The History of “Taking the King’s Shilling”
- Mike Smith
- Feb 10
- 3 min read

The phrase “to take the King’s shilling” (or Queen’s, depending on who’s on the throne) is one of those expressions that sounds quaint until you realise it was often the point of no return.
At its simplest, it meant enlisting in the British armed forces — most famously the Army — by accepting a small payment, traditionally a single shilling. But behind the phrase sits a tangled mix of poverty, pubs, press gangs, sharp practice, and the state’s urgent need for manpower.
This was recruitment… before recruitment was polite.
Why a Shilling?
A shilling wasn’t much, but that was rather the point.
For many labourers in the 17th–19th centuries, regular wages were unreliable at best.

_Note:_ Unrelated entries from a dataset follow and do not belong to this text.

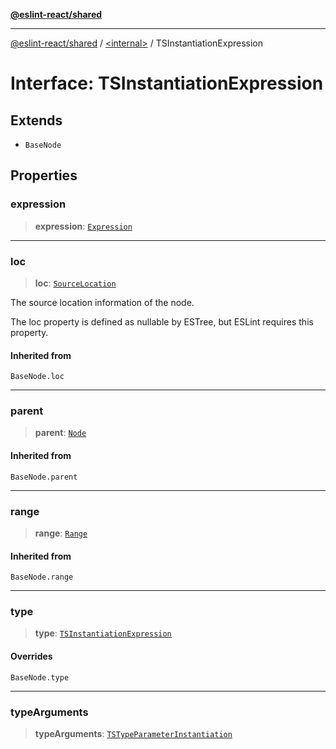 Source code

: [**@eslint-react/shared**](../../README.md)

***

[@eslint-react/shared](../../README.md) / [\<internal\>](../README.md) / TSInstantiationExpression

# Interface: TSInstantiationExpression

## Extends

- `BaseNode`

## Properties

### expression

> **expression**: [`Expression`](../type-aliases/Expression.md)

***

### loc

> **loc**: [`SourceLocation`](SourceLocation.md)

The source location information of the node.

The loc property is defined as nullable by ESTree, but ESLint requires this property.

#### Inherited from

`BaseNode.loc`

***

### parent

> **parent**: [`Node`](../type-aliases/Node.md)

#### Inherited from

`BaseNode.parent`

***

### range

> **range**: [`Range`](../type-aliases/Range.md)

#### Inherited from

`BaseNode.range`

***

### type

> **type**: [`TSInstantiationExpression`](../README.md#tsinstantiationexpression)

#### Overrides

`BaseNode.type`

***

### typeArguments

> **typeArguments**: [`TSTypeParameterInstantiation`](TSTypeParameterInstantiation.md)

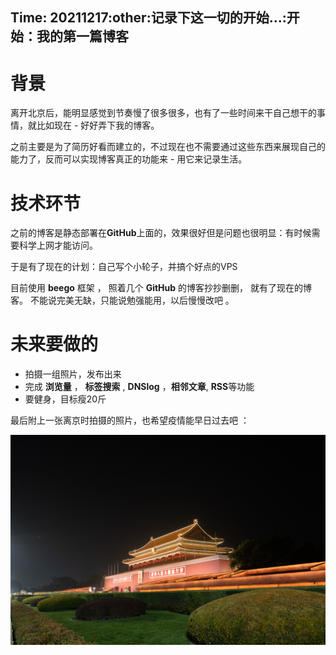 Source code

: Time: 20211217:other:记录下这一切的开始...:开始：我的第一篇博客
--------


# 背景

离开北京后，能明显感觉到节奏慢了很多很多，也有了一些时间来干自己想干的事情，就比如现在 - 好好弄下我的博客。

之前主要是为了简历好看而建立的，不过现在也不需要通过这些东西来展现自己的能力了，反而可以实现博客真正的功能来 - 用它来记录生活。


# 技术环节

之前的博客是静态部署在**GitHub**上面的，效果很好但是问题也很明显：有时候需要科学上网才能访问。

于是有了现在的计划：自己写个小轮子，并搞个好点的VPS

目前使用 **beego** 框架 ， 照着几个 **GitHub** 的博客抄抄删删， 就有了现在的博客。 不能说完美无缺，只能说勉强能用，以后慢慢改吧 。



# 未来要做的

* 拍摄一组照片，发布出来
* 完成  **浏览量**  ， **标签搜索** , **DNSlog** ，**相邻文章**, **RSS**等功能
* 要健身，目标瘦20斤

最后附上一张离京时拍摄的照片，也希望疫情能早日过去吧 ：

![beijing](../static/img/beijing.jpg) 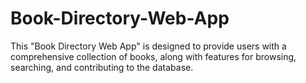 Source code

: # Book-Directory-Web-App
This "Book Directory Web App" is designed to provide users with a comprehensive collection of books, along with features for browsing, searching, and contributing to the database.
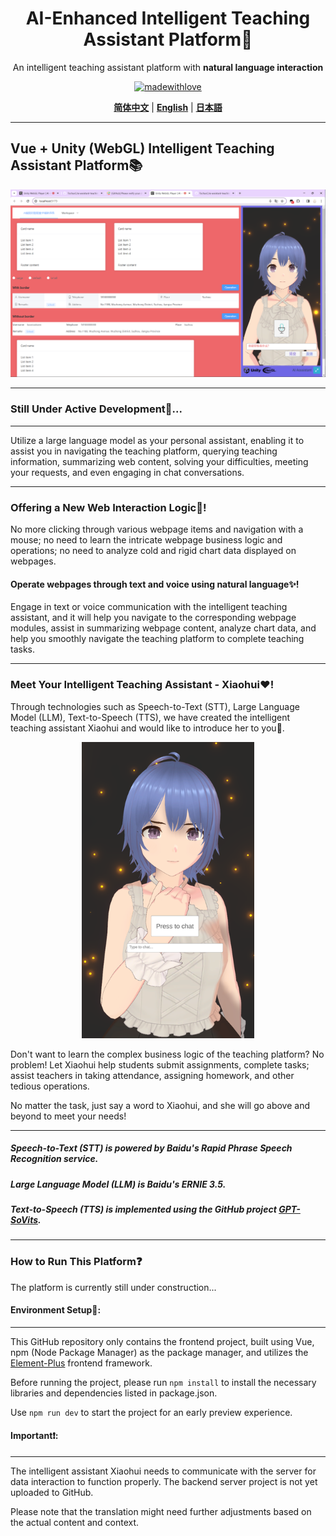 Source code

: <div align="center">
<h1> AI-Enhanced Intelligent Teaching Assistant Platform💯</h1>

An intelligent teaching assistant platform with **natural language interaction**

[![madewithlove](https://img.shields.io/badge/made_with-%E2%9D%A4-red?style=for-the-badge&labelColor=orange)](https://github.com/TochusC/ai-assistant-teaching-website)

[**简体中文**](./README.md) | [**English**](./docs/en/README.md) | [**日本語**](./docs/jp/README.md)

</div>

---

## Vue + Unity (WebGL) Intelligent Teaching Assistant Platform📚
![example.png](..%2F..%2Fexample_image%2Fexample.png)
***
### Still Under Active Development🔨...
***

Utilize a large language model as your personal assistant, enabling it to assist you in navigating the teaching platform, querying teaching information, summarizing web content, solving your difficulties, meeting your requests, and even engaging in chat conversations.

***
### Offering a New Web Interaction Logic👾!
No more clicking through various webpage items and navigation with a mouse; no need to learn the intricate webpage business logic and operations; no need to analyze cold and rigid chart data displayed on webpages.
#### Operate webpages through text and voice using natural language✨!
Engage in text or voice communication with the intelligent teaching assistant, and it will help you navigate to the corresponding webpage modules, assist in summarizing webpage content, analyze chart data, and help you smoothly navigate the teaching platform to complete teaching tasks.

***
### Meet Your Intelligent Teaching Assistant - Xiaohui❤️!

Through technologies such as Speech-to-Text (STT), Large Language Model (LLM), Text-to-Speech (TTS), we have created the intelligent teaching assistant Xiaohui and would like to introduce her to you🥰.

<div align="center">

![example_0.png](..%2F..%2Fexample_image%2Fexample_0.png)

</div>

Don't want to learn the complex business logic of the teaching platform? No problem!
Let Xiaohui help students submit assignments, complete tasks; assist teachers in taking attendance, assigning homework, and other tedious operations.

No matter the task, just say a word to Xiaohui, and she will go above and beyond to meet your needs!

***
##### Speech-to-Text (STT) is powered by Baidu's Rapid Phrase Speech Recognition service.
##### Large Language Model (LLM) is Baidu's ERNIE 3.5.
##### Text-to-Speech (TTS) is implemented using the GitHub project [GPT-SoVits](https://github.com/RVC-Boss/GPT-SoVITS).
***
### How to Run This Platform❓
The platform is currently still under construction...

#### Environment Setup🔨:
***
This GitHub repository only contains the frontend project, built using Vue, npm (Node Package Manager) as the package manager, and utilizes the [Element-Plus](https://element-plus.org/) frontend framework.

Before running the project, please run
`npm install`
to install the necessary libraries and dependencies listed in package.json.

Use
`
npm run dev
`
to start the project for an early preview experience.

#### Important❗:
***
The intelligent assistant Xiaohui needs to communicate with the server for data interaction to function properly.
The backend server project is not yet uploaded to GitHub.

Please note that the translation might need further adjustments based on the actual content and context.
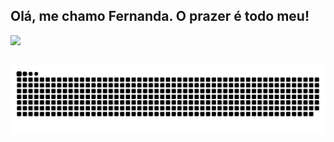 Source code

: ## Olá, me chamo Fernanda. O prazer é todo meu!

<a href="https://github.com/mfbyrodrigues">  
<img height="180em" src="https://github-readme-stats.vercel.app/api?username=mfbyrodrigues&show_icons=true&theme=dracula&include_all_commits=true&count_private=true"/>

##

<picture align="center">
<source media="(prefers-color-scheme: dark)" srcset="https://raw.githubusercontent.com/mfbyrodrigues/mfbyrodrigues/output/github-contribution-grid-snake-dark.svg">
<source media="(prefers-color-scheme: light)" srcset="https://raw.githubusercontent.com/mfbyrodrigues/mfbyrodrigues/output/github-contribution-grid-snake-dark.svg">
<img align="center" alt="github contribution grid snake animation" src="https://raw.githubusercontent.com/mfbyrodrigues/mfbyrodrigues/output/github-contribution-grid-snake.svg">
</picture>
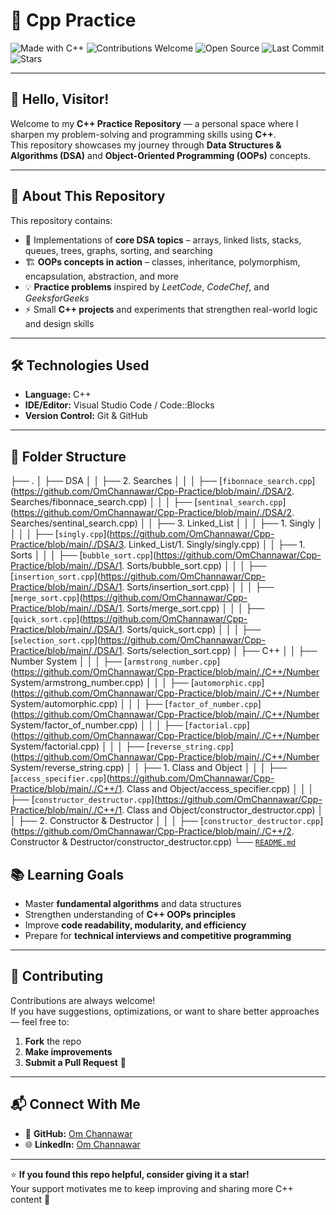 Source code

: # 🧠 Cpp Practice

![Made with C++](https://img.shields.io/badge/Made%20with-C++-1f425f.svg?logo=c%2B%2B&logoColor=white&color=00599C)
![Contributions Welcome](https://img.shields.io/badge/Contributions-Welcome-brightgreen.svg)
![Open Source](https://badges.frapsoft.com/os/v2/open-source.svg?v=103)
![Last Commit](https://img.shields.io/github/last-commit/OmChannawar/Cpp-Practice.svg)
![Stars](https://img.shields.io/github/stars/OmChannawar/Cpp-Practice.svg?style=social)

---

## 👋 Hello, Visitor!

Welcome to my **C++ Practice Repository** — a personal space where I sharpen my problem-solving and programming skills using **C++**.  
This repository showcases my journey through **Data Structures & Algorithms (DSA)** and **Object-Oriented Programming (OOPs)** concepts.

---

## 🚀 About This Repository

This repository contains:
- 🧩 Implementations of **core DSA topics** – arrays, linked lists, stacks, queues, trees, graphs, sorting, and searching  
- 🏗️ **OOPs concepts in action** – classes, inheritance, polymorphism, encapsulation, abstraction, and more  
- 💡 **Practice problems** inspired by *LeetCode*, *CodeChef*, and *GeeksforGeeks*  
- ⚡ Small **C++ projects** and experiments that strengthen real-world logic and design skills

---

## 🛠️ Technologies Used

- **Language:** C++  
- **IDE/Editor:** Visual Studio Code / Code::Blocks  
- **Version Control:** Git & GitHub  

---

## 📂 Folder Structure

<!-- FOLDER_STRUCTURE_START -->

├── .
│   ├── DSA
│   │   ├── 2. Searches
│   │   │   ├── [`fibonnace_search.cpp`](https://github.com/OmChannawar/Cpp-Practice/blob/main/./DSA/2. Searches/fibonnace_search.cpp)
│   │   │   ├── [`sentinal_search.cpp`](https://github.com/OmChannawar/Cpp-Practice/blob/main/./DSA/2. Searches/sentinal_search.cpp)
│   │   ├── 3. Linked_List
│   │   │   ├── 1. Singly
│   │   │   │   ├── [`singly.cpp`](https://github.com/OmChannawar/Cpp-Practice/blob/main/./DSA/3. Linked_List/1. Singly/singly.cpp)
│   │   ├── 1. Sorts
│   │   │   ├── [`bubble_sort.cpp`](https://github.com/OmChannawar/Cpp-Practice/blob/main/./DSA/1. Sorts/bubble_sort.cpp)
│   │   │   ├── [`insertion_sort.cpp`](https://github.com/OmChannawar/Cpp-Practice/blob/main/./DSA/1. Sorts/insertion_sort.cpp)
│   │   │   ├── [`merge_sort.cpp`](https://github.com/OmChannawar/Cpp-Practice/blob/main/./DSA/1. Sorts/merge_sort.cpp)
│   │   │   ├── [`quick_sort.cpp`](https://github.com/OmChannawar/Cpp-Practice/blob/main/./DSA/1. Sorts/quick_sort.cpp)
│   │   │   ├── [`selection_sort.cpp`](https://github.com/OmChannawar/Cpp-Practice/blob/main/./DSA/1. Sorts/selection_sort.cpp)
│   ├── C++
│   │   ├── Number System
│   │   │   ├── [`armstrong_number.cpp`](https://github.com/OmChannawar/Cpp-Practice/blob/main/./C++/Number System/armstrong_number.cpp)
│   │   │   ├── [`automorphic.cpp`](https://github.com/OmChannawar/Cpp-Practice/blob/main/./C++/Number System/automorphic.cpp)
│   │   │   ├── [`factor_of_number.cpp`](https://github.com/OmChannawar/Cpp-Practice/blob/main/./C++/Number System/factor_of_number.cpp)
│   │   │   ├── [`factorial.cpp`](https://github.com/OmChannawar/Cpp-Practice/blob/main/./C++/Number System/factorial.cpp)
│   │   │   ├── [`reverse_string.cpp`](https://github.com/OmChannawar/Cpp-Practice/blob/main/./C++/Number System/reverse_string.cpp)
│   │   ├── 1. Class and Object
│   │   │   ├── [`access_specifier.cpp`](https://github.com/OmChannawar/Cpp-Practice/blob/main/./C++/1. Class and Object/access_specifier.cpp)
│   │   │   ├── [`constructor_destructor.cpp`](https://github.com/OmChannawar/Cpp-Practice/blob/main/./C++/1. Class and Object/constructor_destructor.cpp)
│   │   ├── 2. Constructor & Destructor
│   │   │   ├── [`constructor_destructor.cpp`](https://github.com/OmChannawar/Cpp-Practice/blob/main/./C++/2. Constructor & Destructor/constructor_destructor.cpp)
└── [`README.md`](./README.md)

<!-- FOLDER_STRUCTURE_END -->

## 📚 Learning Goals

- Master **fundamental algorithms** and data structures  
- Strengthen understanding of **C++ OOPs principles**  
- Improve **code readability, modularity, and efficiency**  
- Prepare for **technical interviews and competitive programming**

---

## 🤝 Contributing

Contributions are always welcome!  
If you have suggestions, optimizations, or want to share better approaches — feel free to:
1. **Fork** the repo  
2. **Make improvements**  
3. **Submit a Pull Request** 🚀  

---

## 📬 Connect With Me

- 💼 **GitHub:** [Om Channawar](https://github.com/OmChannawar)  
- 🌐 **LinkedIn:** [Om Channawar](https://www.linkedin.com/in/om-channawar-466873312)   

---

⭐ **If you found this repo helpful, consider giving it a star!**  
Your support motivates me to keep improving and sharing more C++ content 💙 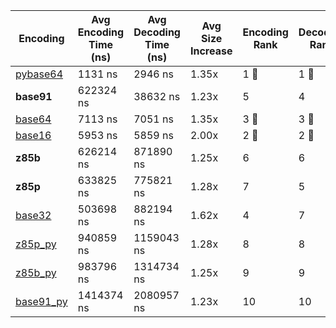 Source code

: 

| Encoding    | Avg Encoding Time (ns) | Avg Decoding Time (ns) | Avg Size Increase | Encoding Rank | Decoding Rank | Size Increase Rank |
|-------------|-------------------------|-------------------------|-------------------|---------------|---------------|--------------------|
| [pybase64](https://github.com/mayeut/pybase64)    | 1131 ns                | 2946 ns                | 1.35x            | 1 🥇           | 1 🥇           | 4                  |
| **base91**      | 622324 ns              | 38632 ns               | 1.23x            | 5             | 4             | 1 🥇               |
| [base64](https://docs.python.org/3/library/base64.html)      | 7113 ns                | 7051 ns                | 1.35x            | 3 🥉           | 3 🥉           | 4                  |
| [base16](https://docs.python.org/3/library/binascii.html)      | 5953 ns                | 5859 ns                | 2.00x            | 2 🥈           | 2 🥈           | 6                  |
| **z85b**        | 626214 ns              | 871890 ns              | 1.25x            | 6             | 6             | 2 🥈               |
| **z85p**        | 633825 ns              | 775821 ns              | 1.28x            | 7             | 5             | 3 🥉               |
| [base32](https://docs.python.org/3/library/base64.html)      | 503698 ns              | 882194 ns              | 1.62x            | 4             | 7             | 5                  |
| [z85p_py](https://github.com/JarbasHiveMind/hivemind-websocket-client/blob/dev/hivemind_bus_client/encodings/z85p.py)     | 940859 ns              | 1159043 ns             | 1.28x            | 8             | 8             | 3 🥉               |
| [z85b_py](https://github.com/JarbasHiveMind/hivemind-websocket-client/blob/dev/hivemind_bus_client/encodings/z85b.py)     | 983796 ns              | 1314734 ns             | 1.25x            | 9             | 9             | 2 🥈               |
| [base91_py](https://github.com/JarbasHiveMind/hivemind-websocket-client/blob/dev/hivemind_bus_client/encodings/b91.py)   | 1414374 ns             | 2080957 ns             | 1.23x            | 10            | 10            | 1 🥇               |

Taking the shilling meant:
A guaranteed meal
A roof (even if it leaked)
And the promise of pay, clothing, and purpose
Once accepted, the coin formed a binding contract. You didn’t need paperwork. You didn’t need a signature. Acceptance was consent. And the Crown was not big on refunds.
The Glass-Bottom Tankard
One of the most enduring stories — and yes, it’s rooted in truth — involves the glass-bottom tankard.
Recruiting sergeants were known to:
Drop a shilling into the bottom of a tankard
Pour ale over it
Offer the drink “on the house”
If the drinker finished it and discovered the coin, the recruiter could claim the man had accepted the King’s money. Witnesses in the pub (often friends of the recruiter) would back this up.
Legally dubious? Absolutely. Effective? Uncomfortably so.
Many men started carrying their own tankard with a glass bottom so before they drank, they could lift the glass up and check there was no coin hiding in the bottom, waiting for them.
Army Recruitment: Voluntary… Mostly
For the British Army, recruitment was officially voluntary — but “voluntary” did a lot of heavy lifting.
Men joined for many reasons:
Poverty or unemployment
Escaping debt or the law
Adventure (or at least a change of scenery)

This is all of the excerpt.